What to do
The answer should be a single number: how many lines of the entries below hold the word "level".

============

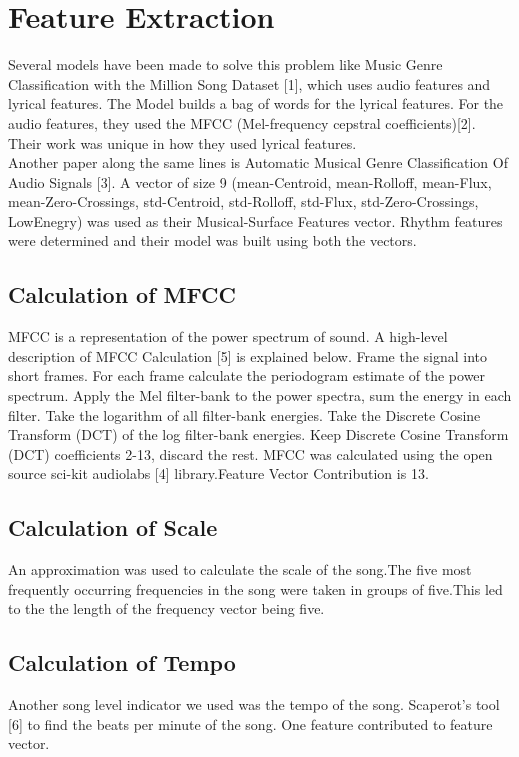 \documentclass[conference]{IEEEtran}
\begin{document}
                        \section{Feature Extraction}
                        Several models have been made to solve this problem like Music Genre Classification with the Million Song Dataset [1], which uses audio features and lyrical features. The Model builds a bag of words for the lyrical features. For the audio features, they used the MFCC (Mel-frequency cepstral coefficients)[2]. Their work was unique in how they used lyrical features.
                        \\
                            Another paper along the same lines is Automatic Musical Genre Classification Of Audio Signals [3]. A vector of size 9 (mean-Centroid, mean-Rolloff, mean-Flux, mean-Zero-Crossings, std-Centroid, std-Rolloff, std-Flux, std-Zero-Crossings, LowEnegry) was used as their Musical-Surface Features vector. Rhythm features were determined and their model was built using both the vectors.

                            \subsection{Calculation of MFCC}
                            MFCC is a representation of the power spectrum of sound. A high-level description of MFCC Calculation [5] is explained below. Frame the signal into short frames. For each frame calculate the periodogram estimate of the power spectrum. Apply the Mel filter-bank to the power spectra, sum the energy in each filter. Take the logarithm of all filter-bank energies. Take the Discrete Cosine Transform (DCT) of the log filter-bank energies. Keep Discrete Cosine Transform (DCT) coefficients 2-13, discard the rest. MFCC  was calculated using the open source sci-kit  audiolabs [4] library.Feature Vector Contribution is 13.


                            \subsection{Calculation of Scale}
                            An approximation was used  to calculate the scale of the song.The five most frequently occurring frequencies in the song were taken  in groups of five.This led to the the length of the frequency vector being five.


                            \subsection{Calculation of Tempo}
                            Another song level indicator we used was the tempo of the song. Scaperot's  tool [6] to find the beats per minute  of the song. One feature contributed to feature vector.
\end{document}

============

Exercise response
2